→ **What you will do**
Look through the records below and copy each line that includes the word "gndsub".

[Dataset records Boundary: Start]

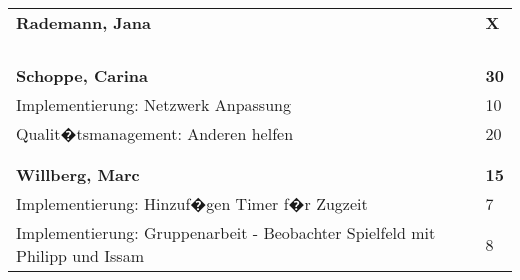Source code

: \documentclass[a4paper,11pt]{scrartcl}
\begin{document}
\begin{longtable}{| p{13.8cm} | C{2.4cm} |}

	&

	\\
	\hline
	\hline


	\textbf{Rademann, Jana} & \textbf{X}\\ %
	\hline


	&

	\\
	\hline


	&

	\\
	\hline


	&

	\\
	\hline


	&

	\\
	\hline
	\hline


	\textbf{Schoppe, Carina} & \textbf{30}\\ %
	\hline

  Implementierung: Netzwerk Anpassung
	&
  10
	\\
	\hline

  Qualit�tsmanagement: Anderen helfen
	&
  20
	\\
	\hline


	&

	\\
	\hline


	&

	\\
	\hline
	\hline


	\textbf{Willberg, Marc} & \textbf{15}\\ %
	\hline

  Implementierung: Hinzuf�gen Timer f�r Zugzeit
	&
  7
	\\
	\hline

  Implementierung: Gruppenarbeit - Beobachter Spielfeld mit Philipp und Issam
	&
  8
	\\
	\hline

\end{longtable}
\end{document}
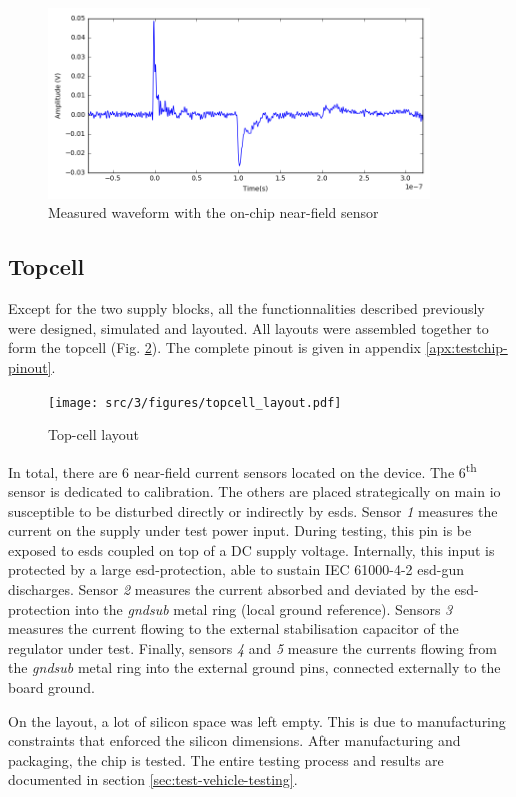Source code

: \begin{figure}[!h]
  \centering
  \includegraphics[width=0.9\textwidth]{src/3/figures/measured_waveform.png}
  \caption{Measured waveform with the on-chip near-field sensor}
  \label{fig:nfs-wvf}
\end{figure}

\subsection{Topcell}
Except for the two supply blocks, all the functionnalities described previously were designed, simulated and layouted.
All layouts were assembled together to form the topcell (Fig. \ref{fig:top-cell-layout}).
The complete pinout is given in appendix \ref{apx:testchip-pinout}.

\begin{figure}[!h]
  \centering
  \texttt{[image: src/3/figures/topcell\_layout.pdf]}
  \caption{Top-cell layout}
  \label{fig:top-cell-layout}
\end{figure}

In total, there are 6 near-field current sensors located on the device.
The 6\textsuperscript{th} sensor is dedicated to calibration.
The others are placed strategically on main \gls{io} susceptible to be disturbed directly or indirectly by \gls{esd}s.
Sensor \textit{1} measures the current on the supply under test power input.
During testing, this pin is be exposed to \gls{esd}s coupled on top of a DC supply voltage.
Internally, this input is protected by a large \gls{esd-protection}, able to sustain IEC 61000-4-2 \gls{esd-gun} discharges.
Sensor \textit{2} measures the current absorbed and deviated by the \gls{esd-protection} into the \textit{gndsub} metal ring (local ground reference).
Sensors \textit{3} measures the current flowing to the external stabilisation capacitor of the regulator under test.
Finally, sensors \textit{4} and \textit{5} measure the currents flowing from the \textit{gndsub} metal ring into the external ground pins, connected externally to the board ground.

On the layout, a lot of silicon space was left empty.
This is due to manufacturing constraints that enforced the silicon dimensions.
After manufacturing and packaging, the chip is tested.
The entire testing process and results are documented in section \ref{sec:test-vehicle-testing}.
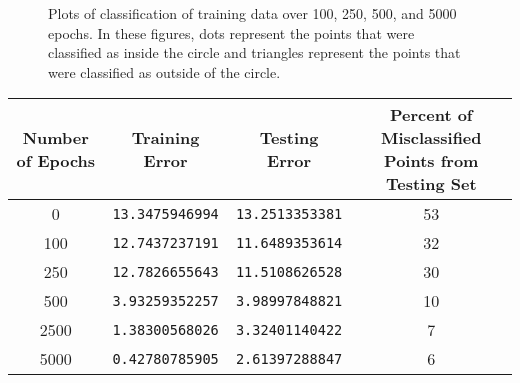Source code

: \documentclass[8pt]{article}
\theoremstyle{definition}
\begin{document}
\begin{figure}[H]
    \centering
    \begin{subfigure}[t]{0.49\textwidth}
    \end{subfigure}
    \hfill
    \begin{subfigure}[t]{0.49\textwidth}
    \end{subfigure}
    \begin{subfigure}[t]{0.49\textwidth}
    \end{subfigure}
    \hfill
    \begin{subfigure}[t]{0.49\textwidth}
    \end{subfigure}
    \caption{Plots of classification of training data over 100, 250, 500, and 5000 epochs. In these figures, dots represent the points that were classified as inside the circle and triangles represent the points that were classified as outside of the circle.}
\end{figure}

\centering
\begin{minipage}{\linewidth}
\label{tab:title}
    \begin{tabular}{ | c | c | c | c |}
    \hline
    Number of Epochs & Training Error & Testing Error & Percent of Misclassified Points from Testing Set \\ \hline
    0 & \texttt{13.3475946994} & \texttt{13.2513353381} & 53 \\ \hline
    100 & \texttt{12.7437237191} & \texttt{11.6489353614} & 32 \\ \hline
    250 & \texttt{12.7826655643} & \texttt{11.5108626528} & 30 \\ \hline
    500 & \texttt{3.93259352257} & \texttt{3.98997848821} & 10 \\ \hline
    2500 & \texttt{1.38300568026} & \texttt{3.32401140422} & 7 \\ \hline
    5000 & \texttt{0.42780785905} & \texttt{2.61397288847} & 6 \\ \hline
    \end{tabular}
\end{minipage}
\end{document}
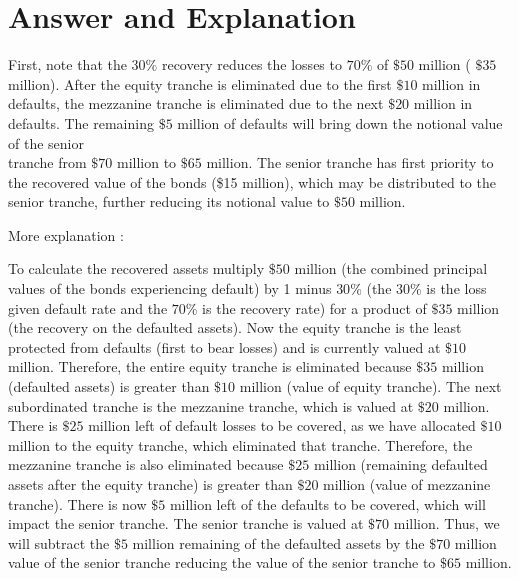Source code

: \documentclass[11pt]{article}
\begin{document}
\section*{Answer and Explanation}
First, note that the $30 \%$ recovery reduces the losses to $70 \%$ of $\$ 50$ million ( $\$ 35$ million). After the equity tranche is eliminated due to the first $\$ 10$ million in defaults, the mezzanine tranche is eliminated due to the next $\$ 20$ million in defaults. The remaining $\$ 5$ million of defaults will bring down the notional value of the senior\\
tranche from $\$ 70$ million to $\$ 65$ million. The senior tranche has first priority to the recovered value of the bonds (\$15 million), which may be distributed to the senior tranche, further reducing its notional value to $\$ 50$ million.

More explanation :

To calculate the recovered assets multiply $\$ 50$ million (the combined principal values of the bonds experiencing default) by 1 minus $30 \%$ (the $30 \%$ is the loss given default rate and the $70 \%$ is the recovery rate) for a product of $\$ 35$ million (the recovery on the defaulted assets). Now the equity tranche is the least protected from defaults (first to bear losses) and is currently valued at $\$ 10$ million. Therefore, the entire equity tranche is eliminated because $\$ 35$ million (defaulted assets) is greater than $\$ 10$ million (value of equity tranche). The next subordinated tranche is the mezzanine tranche, which is valued at $\$ 20$ million. There is $\$ 25$ million left of default losses to be covered, as we have allocated $\$ 10$ million to the equity tranche, which eliminated that tranche. Therefore, the mezzanine tranche is also eliminated because $\$ 25$ million (remaining defaulted assets after the equity tranche) is greater than $\$ 20$ million (value of mezzanine tranche). There is now $\$ 5$ million left of the defaults to be covered, which will impact the senior tranche. The senior tranche is valued at $\$ 70$ million. Thus, we will subtract the $\$ 5$ million remaining of the defaulted assets by the $\$ 70$ million value of the senior tranche reducing the value of the senior tranche to $\$ 65$ million.
\end{document}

[Dataset records Boundary: End]

→ **Reply to the task**
Sensor \textit{2} measures the current absorbed and deviated by the \gls{esd-protection} into the \textit{gndsub} metal ring (local ground reference).
Finally, sensors \textit{4} and \textit{5} measure the currents flowing from the \textit{gndsub} metal ring into the external ground pins, connected externally to the board ground.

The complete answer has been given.